North Dakota State University head men's basketball coach David Richman chews on a whiteboard marker during the Saturday, Feb. 18, 2017, game against Western Illinois at NDSU. Dave Wallis / The Forum

North Dakota State made a southwestern men’s basketball swing in mid-December, with the first game at the University of Arizona.

Behind Deandre Ayton’s 25 points, the Wildcats won easily. Last weekend, Arizona head coach Sean Miller did not coach his team’s game, benched by his university after allegations of a wiretap of him discussing a $100,000 payment to secure the signing of Ayton.

When the FBI is involved, you know it’s probably serious stuff. And that’s certainly not all. It’s a complex apparent scheme that is implicating the top programs in the country.

Perhaps the poster child is Rick Pitino, who left Louisville in disgrace to the point it had its national championship stripped.

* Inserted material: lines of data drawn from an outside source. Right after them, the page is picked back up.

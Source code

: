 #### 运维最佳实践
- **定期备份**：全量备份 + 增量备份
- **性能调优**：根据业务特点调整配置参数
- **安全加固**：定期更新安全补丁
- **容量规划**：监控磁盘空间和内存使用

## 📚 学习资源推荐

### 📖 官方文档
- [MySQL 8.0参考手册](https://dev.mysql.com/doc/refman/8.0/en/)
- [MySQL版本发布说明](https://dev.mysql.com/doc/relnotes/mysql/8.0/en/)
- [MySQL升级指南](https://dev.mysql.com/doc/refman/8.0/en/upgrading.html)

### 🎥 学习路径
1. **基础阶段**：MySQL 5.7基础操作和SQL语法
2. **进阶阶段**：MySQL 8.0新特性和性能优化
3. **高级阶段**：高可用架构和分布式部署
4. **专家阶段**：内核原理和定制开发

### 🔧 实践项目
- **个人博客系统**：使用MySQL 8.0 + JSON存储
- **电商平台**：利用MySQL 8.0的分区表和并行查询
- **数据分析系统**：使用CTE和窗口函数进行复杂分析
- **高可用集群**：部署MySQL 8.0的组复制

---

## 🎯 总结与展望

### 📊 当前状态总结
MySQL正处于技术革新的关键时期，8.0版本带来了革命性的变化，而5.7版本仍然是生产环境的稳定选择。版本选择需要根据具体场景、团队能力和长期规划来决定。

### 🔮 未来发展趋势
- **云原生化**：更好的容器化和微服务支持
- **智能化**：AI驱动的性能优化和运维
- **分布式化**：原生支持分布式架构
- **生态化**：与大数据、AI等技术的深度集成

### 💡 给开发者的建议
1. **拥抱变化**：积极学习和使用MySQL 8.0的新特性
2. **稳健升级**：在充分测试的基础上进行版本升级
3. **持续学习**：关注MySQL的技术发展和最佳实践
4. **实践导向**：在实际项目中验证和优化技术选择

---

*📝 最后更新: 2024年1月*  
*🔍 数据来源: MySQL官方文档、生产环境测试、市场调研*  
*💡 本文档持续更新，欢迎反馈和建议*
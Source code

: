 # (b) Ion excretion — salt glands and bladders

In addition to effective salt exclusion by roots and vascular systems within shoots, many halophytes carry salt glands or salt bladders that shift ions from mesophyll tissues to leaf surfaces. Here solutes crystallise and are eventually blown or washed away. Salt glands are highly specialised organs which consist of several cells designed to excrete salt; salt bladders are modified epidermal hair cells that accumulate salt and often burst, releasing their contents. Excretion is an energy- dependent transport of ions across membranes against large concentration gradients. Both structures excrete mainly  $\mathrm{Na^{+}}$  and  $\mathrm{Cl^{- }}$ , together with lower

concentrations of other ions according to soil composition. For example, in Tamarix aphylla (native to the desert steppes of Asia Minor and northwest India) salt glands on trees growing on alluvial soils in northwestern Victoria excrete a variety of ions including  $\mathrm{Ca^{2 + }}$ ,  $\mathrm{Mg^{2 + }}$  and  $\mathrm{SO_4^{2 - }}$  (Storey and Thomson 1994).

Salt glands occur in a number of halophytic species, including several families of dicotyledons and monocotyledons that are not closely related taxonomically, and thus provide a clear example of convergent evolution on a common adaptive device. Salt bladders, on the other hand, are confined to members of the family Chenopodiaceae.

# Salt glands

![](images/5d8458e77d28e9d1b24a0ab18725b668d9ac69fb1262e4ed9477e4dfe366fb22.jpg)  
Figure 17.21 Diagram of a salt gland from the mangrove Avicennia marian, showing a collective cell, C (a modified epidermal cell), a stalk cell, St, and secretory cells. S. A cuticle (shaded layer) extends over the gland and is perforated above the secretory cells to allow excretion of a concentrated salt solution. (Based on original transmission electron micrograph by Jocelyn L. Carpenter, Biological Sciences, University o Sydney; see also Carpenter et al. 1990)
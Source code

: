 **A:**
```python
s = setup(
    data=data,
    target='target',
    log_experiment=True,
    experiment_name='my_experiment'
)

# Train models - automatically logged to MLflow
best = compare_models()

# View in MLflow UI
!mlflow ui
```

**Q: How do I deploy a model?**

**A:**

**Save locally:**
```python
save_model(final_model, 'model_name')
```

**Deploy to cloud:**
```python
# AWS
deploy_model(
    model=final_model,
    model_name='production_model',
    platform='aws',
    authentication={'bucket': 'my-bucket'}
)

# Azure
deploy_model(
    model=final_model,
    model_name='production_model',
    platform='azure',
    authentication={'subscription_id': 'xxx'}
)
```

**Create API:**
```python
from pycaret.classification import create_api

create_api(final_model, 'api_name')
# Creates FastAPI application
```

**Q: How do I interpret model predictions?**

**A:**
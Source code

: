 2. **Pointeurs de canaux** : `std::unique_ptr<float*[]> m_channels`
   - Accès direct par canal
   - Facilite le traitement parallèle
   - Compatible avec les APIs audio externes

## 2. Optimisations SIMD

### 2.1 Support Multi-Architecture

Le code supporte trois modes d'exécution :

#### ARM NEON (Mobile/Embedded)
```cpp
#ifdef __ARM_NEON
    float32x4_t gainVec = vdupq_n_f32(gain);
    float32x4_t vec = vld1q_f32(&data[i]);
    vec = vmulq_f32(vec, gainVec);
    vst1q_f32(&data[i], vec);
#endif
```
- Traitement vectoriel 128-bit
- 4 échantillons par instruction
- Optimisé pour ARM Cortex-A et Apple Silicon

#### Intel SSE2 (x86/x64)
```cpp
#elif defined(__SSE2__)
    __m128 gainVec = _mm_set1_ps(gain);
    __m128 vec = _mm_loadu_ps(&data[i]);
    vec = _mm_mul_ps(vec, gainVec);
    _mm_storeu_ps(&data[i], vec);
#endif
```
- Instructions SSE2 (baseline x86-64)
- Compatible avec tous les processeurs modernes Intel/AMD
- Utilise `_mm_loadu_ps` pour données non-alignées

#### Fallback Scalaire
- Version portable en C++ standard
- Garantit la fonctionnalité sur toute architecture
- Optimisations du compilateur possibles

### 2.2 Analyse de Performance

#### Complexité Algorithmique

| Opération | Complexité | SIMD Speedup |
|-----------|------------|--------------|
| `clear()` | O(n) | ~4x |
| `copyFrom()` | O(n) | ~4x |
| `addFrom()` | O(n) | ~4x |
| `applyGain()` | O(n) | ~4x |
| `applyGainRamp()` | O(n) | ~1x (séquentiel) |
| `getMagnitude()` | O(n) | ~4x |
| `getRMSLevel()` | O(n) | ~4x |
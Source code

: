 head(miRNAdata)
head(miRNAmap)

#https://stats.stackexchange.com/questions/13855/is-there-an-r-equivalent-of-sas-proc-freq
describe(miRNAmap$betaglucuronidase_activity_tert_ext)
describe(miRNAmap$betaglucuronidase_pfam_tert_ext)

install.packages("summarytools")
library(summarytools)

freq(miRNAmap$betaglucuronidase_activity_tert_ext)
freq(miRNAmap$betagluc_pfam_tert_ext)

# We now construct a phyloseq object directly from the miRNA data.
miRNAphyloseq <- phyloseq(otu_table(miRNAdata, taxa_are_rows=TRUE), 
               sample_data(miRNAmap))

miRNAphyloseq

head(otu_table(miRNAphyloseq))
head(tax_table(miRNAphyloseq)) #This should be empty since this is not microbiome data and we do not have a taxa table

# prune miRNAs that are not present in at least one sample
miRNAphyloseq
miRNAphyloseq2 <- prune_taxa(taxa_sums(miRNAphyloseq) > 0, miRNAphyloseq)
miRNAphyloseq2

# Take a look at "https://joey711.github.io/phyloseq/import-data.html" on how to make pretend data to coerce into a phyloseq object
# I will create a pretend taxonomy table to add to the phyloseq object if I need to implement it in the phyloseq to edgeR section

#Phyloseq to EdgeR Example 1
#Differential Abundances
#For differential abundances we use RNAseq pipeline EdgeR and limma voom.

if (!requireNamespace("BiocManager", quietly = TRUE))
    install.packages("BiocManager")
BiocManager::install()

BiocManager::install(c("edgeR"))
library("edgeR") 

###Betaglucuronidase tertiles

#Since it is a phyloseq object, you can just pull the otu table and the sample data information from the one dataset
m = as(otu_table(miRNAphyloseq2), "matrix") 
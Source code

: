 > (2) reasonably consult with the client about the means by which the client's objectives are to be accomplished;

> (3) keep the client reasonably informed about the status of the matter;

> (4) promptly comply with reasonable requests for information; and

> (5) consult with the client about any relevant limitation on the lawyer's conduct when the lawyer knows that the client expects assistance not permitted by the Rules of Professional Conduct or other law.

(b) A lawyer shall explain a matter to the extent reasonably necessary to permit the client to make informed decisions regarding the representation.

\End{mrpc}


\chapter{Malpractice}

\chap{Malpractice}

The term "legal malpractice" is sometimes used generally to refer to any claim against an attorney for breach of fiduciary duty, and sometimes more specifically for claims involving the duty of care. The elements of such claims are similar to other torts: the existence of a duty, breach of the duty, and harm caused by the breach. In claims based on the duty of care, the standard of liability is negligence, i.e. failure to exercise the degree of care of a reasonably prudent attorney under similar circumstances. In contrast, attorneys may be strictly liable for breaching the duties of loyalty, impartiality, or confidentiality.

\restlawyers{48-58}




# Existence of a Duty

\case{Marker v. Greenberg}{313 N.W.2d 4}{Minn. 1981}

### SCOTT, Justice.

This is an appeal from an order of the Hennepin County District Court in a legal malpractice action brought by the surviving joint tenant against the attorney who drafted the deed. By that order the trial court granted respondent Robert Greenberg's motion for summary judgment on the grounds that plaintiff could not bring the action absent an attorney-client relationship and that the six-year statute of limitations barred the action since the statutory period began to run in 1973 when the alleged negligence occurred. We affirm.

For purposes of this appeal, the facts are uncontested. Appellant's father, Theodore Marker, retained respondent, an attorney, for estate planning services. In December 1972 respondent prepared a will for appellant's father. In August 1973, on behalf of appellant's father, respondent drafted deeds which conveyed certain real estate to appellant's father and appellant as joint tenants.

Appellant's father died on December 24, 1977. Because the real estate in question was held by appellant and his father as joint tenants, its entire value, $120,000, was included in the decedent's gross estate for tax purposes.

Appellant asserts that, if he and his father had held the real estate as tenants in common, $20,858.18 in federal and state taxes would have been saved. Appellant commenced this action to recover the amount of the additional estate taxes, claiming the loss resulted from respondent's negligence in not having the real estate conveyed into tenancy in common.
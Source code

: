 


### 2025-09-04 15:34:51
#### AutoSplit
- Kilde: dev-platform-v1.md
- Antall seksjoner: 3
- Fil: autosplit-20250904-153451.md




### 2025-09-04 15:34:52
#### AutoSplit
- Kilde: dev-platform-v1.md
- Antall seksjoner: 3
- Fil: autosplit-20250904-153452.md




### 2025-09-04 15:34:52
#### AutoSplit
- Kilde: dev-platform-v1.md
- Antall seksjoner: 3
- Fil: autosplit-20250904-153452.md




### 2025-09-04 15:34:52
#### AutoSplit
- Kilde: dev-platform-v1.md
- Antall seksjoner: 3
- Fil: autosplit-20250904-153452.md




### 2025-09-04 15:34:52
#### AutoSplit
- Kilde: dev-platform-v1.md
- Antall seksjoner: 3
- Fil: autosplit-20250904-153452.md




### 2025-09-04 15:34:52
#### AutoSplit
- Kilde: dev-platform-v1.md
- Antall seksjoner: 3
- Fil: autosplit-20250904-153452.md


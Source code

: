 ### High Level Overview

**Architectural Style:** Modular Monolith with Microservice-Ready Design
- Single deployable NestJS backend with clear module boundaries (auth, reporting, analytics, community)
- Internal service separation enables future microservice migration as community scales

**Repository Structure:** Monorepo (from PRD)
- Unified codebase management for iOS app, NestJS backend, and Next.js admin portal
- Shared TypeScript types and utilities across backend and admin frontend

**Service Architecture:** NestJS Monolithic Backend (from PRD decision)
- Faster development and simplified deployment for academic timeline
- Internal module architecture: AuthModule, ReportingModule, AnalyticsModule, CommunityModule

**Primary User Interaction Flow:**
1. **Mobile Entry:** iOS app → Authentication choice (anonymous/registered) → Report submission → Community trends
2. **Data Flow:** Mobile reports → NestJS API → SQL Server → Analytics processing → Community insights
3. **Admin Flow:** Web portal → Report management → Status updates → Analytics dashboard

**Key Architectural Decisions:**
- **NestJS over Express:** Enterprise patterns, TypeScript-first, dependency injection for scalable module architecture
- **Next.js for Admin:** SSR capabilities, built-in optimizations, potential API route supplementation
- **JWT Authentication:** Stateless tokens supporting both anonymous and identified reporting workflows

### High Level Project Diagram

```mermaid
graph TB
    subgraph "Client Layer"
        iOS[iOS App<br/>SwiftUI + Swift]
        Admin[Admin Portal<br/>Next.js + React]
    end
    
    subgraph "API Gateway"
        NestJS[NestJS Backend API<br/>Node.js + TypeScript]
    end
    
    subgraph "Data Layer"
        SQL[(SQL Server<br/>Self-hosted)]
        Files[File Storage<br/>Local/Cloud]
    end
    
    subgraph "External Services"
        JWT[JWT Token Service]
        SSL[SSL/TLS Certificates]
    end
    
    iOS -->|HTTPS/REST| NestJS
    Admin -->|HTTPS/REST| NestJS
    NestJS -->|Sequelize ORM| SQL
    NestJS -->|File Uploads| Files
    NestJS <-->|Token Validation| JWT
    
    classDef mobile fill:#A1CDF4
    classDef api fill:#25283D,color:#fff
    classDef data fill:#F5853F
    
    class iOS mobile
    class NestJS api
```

Enough, says Dave Richman.

The NDSU head coach said something “catastrophically” needs to be done to preserve the integrity of the game. Richman made it clear he has never seen any money exchanged hands or heard of any wiretapping of any kind. But the word is out, also. Something is going on.

“Being around the profession, you hear a lot of those things,” Richman said. “And those things to me, I’ve heard the word disgusting. They’re hurtful and bad for our profession. We feel like as much as possible we’re playing by the rules and when you play by the rules and someone is getting a leg up by cheating or doing whatever, it’s frustrating. It’s very frustrating.”